### PROBLEM TO WORK ON:
Will you extract the entries word for word? Images should not appear in the copy.

### DATA LISTING:
%%

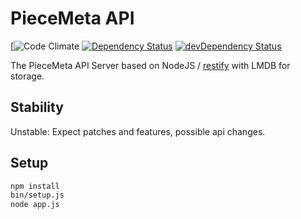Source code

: # PieceMeta API

[![Code Climate](https://codeclimate.com/github/PieceMeta/piecemeta-api/compare/lmdb) [![Dependency Status](https://david-dm.org/PieceMeta/piecemeta-api/lmdb.svg)](https://david-dm.org/PieceMeta/piecemeta-api/lmdb) [![devDependency Status](https://david-dm.org/PieceMeta/piecemeta-api/lmdb/dev-status.svg)](https://david-dm.org/PieceMeta/piecemeta-api/lmdb#info=devDependencies)

The PieceMeta API Server based on NodeJS / [restify](https://github.com/mcavage/node-restify) with LMDB for storage.

## Stability

Unstable: Expect patches and features, possible api changes.

## Setup

```bash
npm install
bin/setup.js
node app.js
```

%%

### RESULT:
Source code

: # PieceMeta API

[![Code Climate](https://codeclimate.com/github/PieceMeta/piecemeta-api/compare/lmdb) [![Dependency Status](https://david-dm.org/PieceMeta/piecemeta-api/lmdb.svg)](https://david-dm.org/PieceMeta/piecemeta-api/lmdb) [![devDependency Status](https://david-dm.org/PieceMeta/piecemeta-api/lmdb/dev-status.svg)](https://david-dm.org/PieceMeta/piecemeta-api/lmdb#info=devDependencies)

The PieceMeta API Server based on NodeJS / [restify](https://github.com/mcavage/node-restify) with LMDB for storage.

## Stability

Unstable: Expect patches and features, possible api changes.

## Setup

```bash
npm install
bin/setup.js
node app.js
```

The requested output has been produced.